_Material for this task_
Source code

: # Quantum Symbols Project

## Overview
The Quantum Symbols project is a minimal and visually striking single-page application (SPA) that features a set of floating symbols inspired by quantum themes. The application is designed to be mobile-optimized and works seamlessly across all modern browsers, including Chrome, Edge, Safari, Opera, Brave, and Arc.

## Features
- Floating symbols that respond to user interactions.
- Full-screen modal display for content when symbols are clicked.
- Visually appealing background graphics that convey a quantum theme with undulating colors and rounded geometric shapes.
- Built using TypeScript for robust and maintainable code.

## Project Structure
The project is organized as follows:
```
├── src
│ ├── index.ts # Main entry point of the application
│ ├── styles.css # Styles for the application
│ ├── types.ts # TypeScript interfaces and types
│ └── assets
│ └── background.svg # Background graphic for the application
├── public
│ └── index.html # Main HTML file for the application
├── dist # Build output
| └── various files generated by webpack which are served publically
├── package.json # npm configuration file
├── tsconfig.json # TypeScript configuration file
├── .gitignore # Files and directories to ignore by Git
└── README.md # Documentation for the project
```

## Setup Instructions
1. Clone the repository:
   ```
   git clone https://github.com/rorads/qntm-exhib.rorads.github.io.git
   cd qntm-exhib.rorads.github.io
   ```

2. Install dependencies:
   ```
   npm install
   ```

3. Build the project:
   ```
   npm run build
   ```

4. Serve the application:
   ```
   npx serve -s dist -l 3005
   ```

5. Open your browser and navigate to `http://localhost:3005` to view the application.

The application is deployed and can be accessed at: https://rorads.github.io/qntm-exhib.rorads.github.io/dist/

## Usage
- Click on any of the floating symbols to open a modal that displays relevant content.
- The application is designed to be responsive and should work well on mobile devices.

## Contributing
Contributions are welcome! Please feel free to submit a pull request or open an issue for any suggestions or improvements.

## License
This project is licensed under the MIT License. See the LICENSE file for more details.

_Activity_
Please copy the material above without changing a single word.

_Task answer_
Source code

: # Quantum Symbols Project

## Overview
The Quantum Symbols project is a minimal and visually striking single-page application (SPA) that features a set of floating symbols inspired by quantum themes. The application is designed to be mobile-optimized and works seamlessly across all modern browsers, including Chrome, Edge, Safari, Opera, Brave, and Arc.

## Features
- Floating symbols that respond to user interactions.
- Full-screen modal display for content when symbols are clicked.
- Visually appealing background graphics that convey a quantum theme with undulating colors and rounded geometric shapes.
- Built using TypeScript for robust and maintainable code.

## Project Structure
The project is organized as follows:
```
├── src
│ ├── index.ts # Main entry point of the application
│ ├── styles.css # Styles for the application
│ ├── types.ts # TypeScript interfaces and types
│ └── assets
│ └── background.svg # Background graphic for the application
├── public
│ └── index.html # Main HTML file for the application
├── dist # Build output
| └── various files generated by webpack which are served publically
├── package.json # npm configuration file
├── tsconfig.json # TypeScript configuration file
├── .gitignore # Files and directories to ignore by Git
└── README.md # Documentation for the project
```

## Setup Instructions
1. Clone the repository:
   ```
   git clone https://github.com/rorads/qntm-exhib.rorads.github.io.git
   cd qntm-exhib.rorads.github.io
   ```

2. Install dependencies:
   ```
   npm install
   ```

3. Build the project:
   ```
   npm run build
   ```

4. Serve the application:
   ```
   npx serve -s dist -l 3005
   ```

5. Open your browser and navigate to `http://localhost:3005` to view the application.

The application is deployed and can be accessed at: https://rorads.github.io/qntm-exhib.rorads.github.io/dist/

## Usage
- Click on any of the floating symbols to open a modal that displays relevant content.
- The application is designed to be responsive and should work well on mobile devices.

## Contributing
Contributions are welcome! Please feel free to submit a pull request or open an issue for any suggestions or improvements.

## License
This project is licensed under the MIT License. See the LICENSE file for more details.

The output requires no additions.